Lay out the tiller pin/bracket hole locations
The first step is to measure and mark the location on your tiller handle for either the tiller pin or one of several possible tiller brackets. The brackets also include a pin. This is where the moving end of the Tiller Pilot attaches to your tiller and pivots. Which part you need, the pin or a bracket with pin, depends on your tiller and its height relative to where you will install the mounting socket for the stationary end of the Tiller Pilot. The Tiller Pilot must be close to horizontal between both ends. I’ve seen some installations that used just a pin in the tiller handle. Those tillers either sat higher than mine or the owner didn’t install the Tiller Pilot horizontal.
At first, my tiller sat angled downward slightly when in its lowest position. This may be different from yours if you have a non-stock tiller or a kick-up rudder or yours is fastened to the rudder tighter than mine. I like the tiller handle to rotate easily up and down on the tiller pivot bolt and not so tight that the tiller will stay in any one position. However, in that lowest position, the tiller is so low relative to the top of the coaming where I chose to mount the socket that Raymarine doesn’t make a tiller bracket that can compensate for the difference. So, to raise the tiller so that it is at least horizontal at its lowest position, I screwed a small teak stop block into the rudder underneath the aft end of the tiller handle. When shape the stop block, be sure to allow clearance from the transom trim when the rudder pivots from side to side.
This works the same as a similar ledge that is built into the C-22 kick-up rudder casting shown below.
With the tiller handle now level, a Raymarine D159 tiller bracket with a 4″ rise puts the pin at the correct height to hold the Tiller Pilot level. It is also possible that, if you choose to mount the Tiller Pilot in the lazarette lid, you might need to mount a tiller bracket on the underside of the tiller handle to level the Tiller Pilot.

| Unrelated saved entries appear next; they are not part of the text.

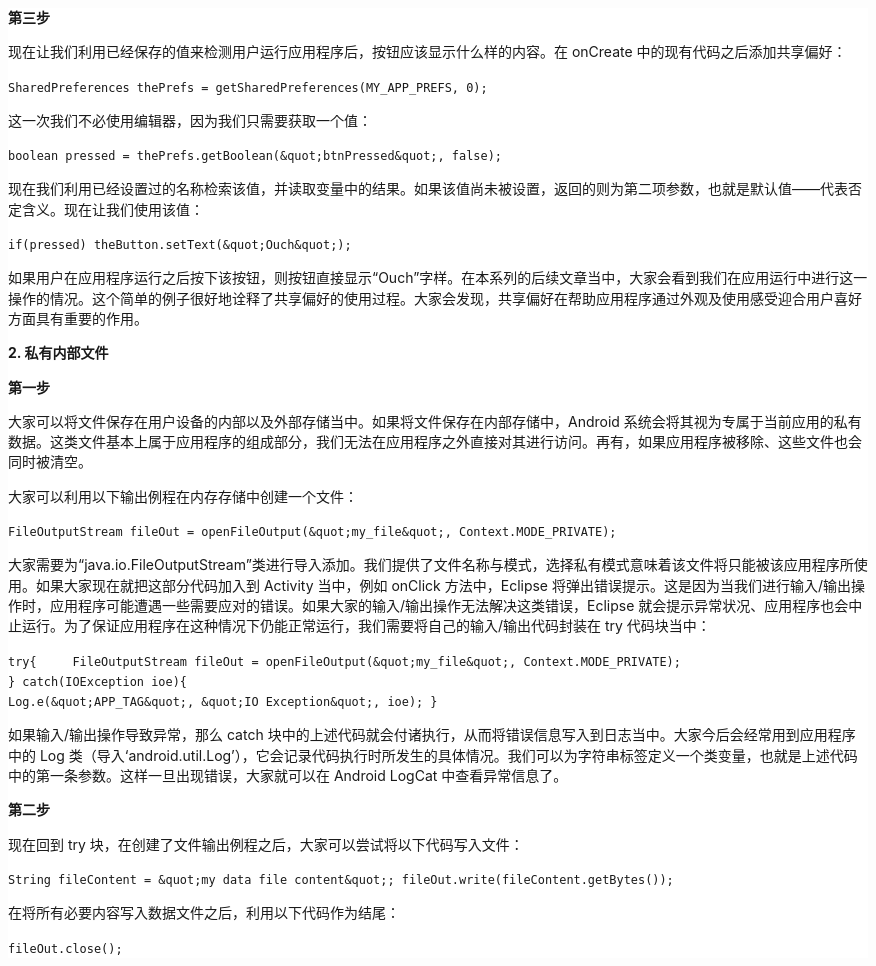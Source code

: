 **第三步**

现在让我们利用已经保存的值来检测用户运行应用程序后，按钮应该显示什么样的内容。在 onCreate 中的现有代码之后添加共享偏好：

```
SharedPreferences thePrefs = getSharedPreferences(MY_APP_PREFS, 0); 
```

这一次我们不必使用编辑器，因为我们只需要获取一个值：

```
boolean pressed = thePrefs.getBoolean(&quot;btnPressed&quot;, false);
```
 
现在我们利用已经设置过的名称检索该值，并读取变量中的结果。如果该值尚未被设置，返回的则为第二项参数，也就是默认值——代表否定含义。现在让我们使用该值：

```
if(pressed) theButton.setText(&quot;Ouch&quot;);
```
 
如果用户在应用程序运行之后按下该按钮，则按钮直接显示“Ouch”字样。在本系列的后续文章当中，大家会看到我们在应用运行中进行这一操作的情况。这个简单的例子很好地诠释了共享偏好的使用过程。大家会发现，共享偏好在帮助应用程序通过外观及使用感受迎合用户喜好方面具有重要的作用。

**2. 私有内部文件**

**第一步**

大家可以将文件保存在用户设备的内部以及外部存储当中。如果将文件保存在内部存储中，Android 系统会将其视为专属于当前应用的私有数据。这类文件基本上属于应用程序的组成部分，我们无法在应用程序之外直接对其进行访问。再有，如果应用程序被移除、这些文件也会同时被清空。

大家可以利用以下输出例程在内存存储中创建一个文件：

```
FileOutputStream fileOut = openFileOutput(&quot;my_file&quot;, Context.MODE_PRIVATE);
```
 
大家需要为“java.io.FileOutputStream”类进行导入添加。我们提供了文件名称与模式，选择私有模式意味着该文件将只能被该应用程序所使用。如果大家现在就把这部分代码加入到 Activity 当中，例如 onClick 方法中，Eclipse 将弹出错误提示。这是因为当我们进行输入/输出操作时，应用程序可能遭遇一些需要应对的错误。如果大家的输入/输出操作无法解决这类错误，Eclipse 就会提示异常状况、应用程序也会中止运行。为了保证应用程序在这种情况下仍能正常运行，我们需要将自己的输入/输出代码封装在 try 代码块当中：

```
try{     FileOutputStream fileOut = openFileOutput(&quot;my_file&quot;, Context.MODE_PRIVATE); 
} catch(IOException ioe){     
Log.e(&quot;APP_TAG&quot;, &quot;IO Exception&quot;, ioe); } 
```

如果输入/输出操作导致异常，那么 catch 块中的上述代码就会付诸执行，从而将错误信息写入到日志当中。大家今后会经常用到应用程序中的 Log 类（导入‘android.util.Log’），它会记录代码执行时所发生的具体情况。我们可以为字符串标签定义一个类变量，也就是上述代码中的第一条参数。这样一旦出现错误，大家就可以在 Android LogCat 中查看异常信息了。

**第二步**

现在回到 try 块，在创建了文件输出例程之后，大家可以尝试将以下代码写入文件：

```
String fileContent = &quot;my data file content&quot;; fileOut.write(fileContent.getBytes()); 
```

在将所有必要内容写入数据文件之后，利用以下代码作为结尾：

```
fileOut.close(); 
```
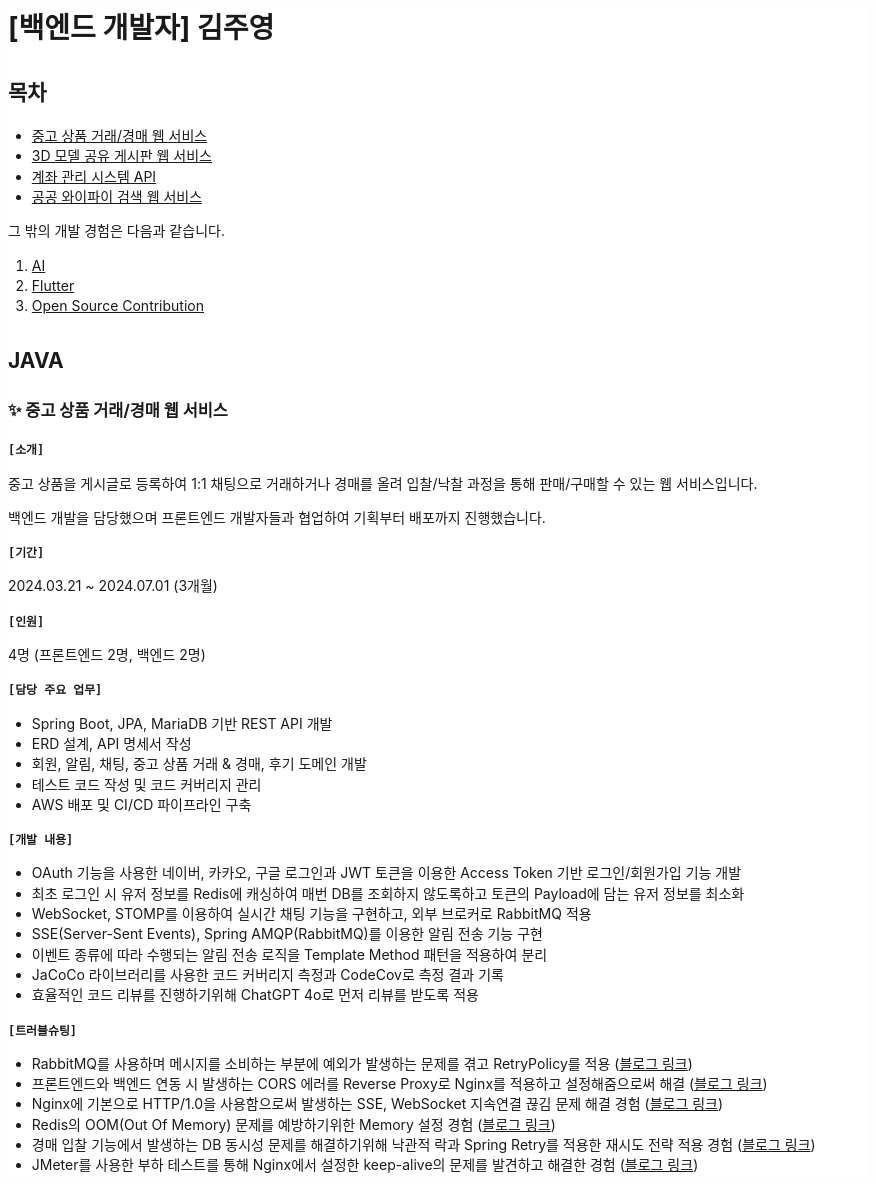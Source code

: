 # [백엔드 개발자] 김주영

## 목차

- [중고 상품 거래/경매 웹 서비스](#-중고-상품-거래경매-웹-서비스)
- [3D 모델 공유 게시판 웹 서비스](#-3d-모델-공유-게시판-웹-서비스)
- [계좌 관리 시스템 API](#-계좌-관리-시스템-api)
- [공공 와이파이 검색 웹 서비스](#-공공-와이파이-검색-웹-서비스)

그 밖의 개발 경험은 다음과 같습니다.

1. [AI](./AI.md)
2. [Flutter](./Flutter.md)
3. [Open Source Contribution](./Open%20Source%20Contribution.md)

## JAVA

### ✨ 중고 상품 거래/경매 웹 서비스

**`[소개]`**

중고 상품을 게시글로 등록하여 1:1 채팅으로 거래하거나 경매를 올려 입찰/낙찰 과정을 통해 판매/구매할 수 있는 웹 서비스입니다.

백엔드 개발을 담당했으며 프론트엔드 개발자들과 협업하여 기획부터 배포까지 진행했습니다.

**`[기간]`**

2024.03.21 ~ 2024.07.01 (3개월)

**`[인원]`**

4명 (프론트엔드 2명, 백엔드 2명)

**`[담당 주요 업무]`**

- Spring Boot, JPA, MariaDB 기반 REST API 개발
- ERD 설계, API 명세서 작성
- 회원, 알림, 채팅, 중고 상품 거래 & 경매, 후기 도메인 개발
- 테스트 코드 작성 및 코드 커버리지 관리
- AWS 배포 및 CI/CD 파이프라인 구축 

**`[개발 내용]`**

- OAuth 기능을 사용한 네이버, 카카오, 구글 로그인과 JWT 토큰을 이용한 Access Token 기반 로그인/회원가입 기능 개발
- 최초 로그인 시 유저 정보를 Redis에 캐싱하여 매번 DB를 조회하지 않도록하고 토큰의 Payload에 담는 유저 정보를 최소화
- WebSocket, STOMP를 이용하여 실시간 채팅 기능을 구현하고, 외부 브로커로 RabbitMQ 적용
- SSE(Server-Sent Events), Spring AMQP(RabbitMQ)를 이용한 알림 전송 기능 구현
- 이벤트 종류에 따라 수행되는 알림 전송 로직을 Template Method 패턴을 적용하여 분리 
- JaCoCo 라이브러리를 사용한 코드 커버리지 측정과 CodeCov로 측정 결과 기록
- 효율적인 코드 리뷰를 진행하기위해 ChatGPT 4o로 먼저 리뷰를 받도록 적용

**`[트러블슈팅]`**

- RabbitMQ를 사용하며 메시지를 소비하는 부분에 예외가 발생하는 문제를 겪고 RetryPolicy를 적용 ([블로그 링크](https://kjy042386.tistory.com/534))
- 프론트엔드와 백엔드 연동 시 발생하는 CORS 에러를 Reverse Proxy로 Nginx를 적용하고 설정해줌으로써 해결 ([블로그 링크](https://kjy042386.tistory.com/535))
- Nginx에 기본으로 HTTP/1.0을 사용함으로써 발생하는 SSE, WebSocket 지속연결 끊김 문제 해결 경험 ([블로그 링크](https://kjy042386.tistory.com/542))
- Redis의 OOM(Out Of Memory) 문제를 예방하기위한 Memory 설정 경험 ([블로그 링크](https://kjy042386.tistory.com/539))
- 경매 입찰 기능에서 발생하는 DB 동시성 문제를 해결하기위해 낙관적 락과 Spring Retry를 적용한 재시도 전략 적용 경험 ([블로그 링크](https://kjy042386.tistory.com/543))
- JMeter를 사용한 부하 테스트를 통해 Nginx에서 설정한 keep-alive의 문제를 발견하고 해결한 경험 ([블로그 링크](https://kjy042386.tistory.com/549))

To mark the location for mounting the tiller bracket on the tiller handle, the Raymarine manual instructs you to measure 18″ forward of the axis of the rudder pintles. That is an imaginary line through the center of both pintle pins and extended upward. If you place a straightedge on the centers of the pintles, you should find that it aligns conveniently with the center of the aft tiller bracket bolt head.
Measuring from the bolt head is much easier. Align the pin in the tiller bracket vertically with your 18″ mark on the tiller handle and then mark the location of the tiller bracket mounting holes.
Carefully drill the mounting holes in the tiller handle as straight and plumb as possible using a 1/4″ bit. Place a piece of scrap under the handle when you drill so that you don’t get tear-out where the bit exits the tiller. I shortened two 1/4″ x 3″ stainless steel pan head bolts by about 1/2″ to attach the bracket to my tiller with flat washers, lock washers, and acorn nuts. I used acorn nuts to not snag any lines or knees in the cockpit. The Raymarine manual instructs you to bond the screws to the tiller handle with epoxy but I skipped that step so that I could easily remove the bracket to refinish or replace the handle.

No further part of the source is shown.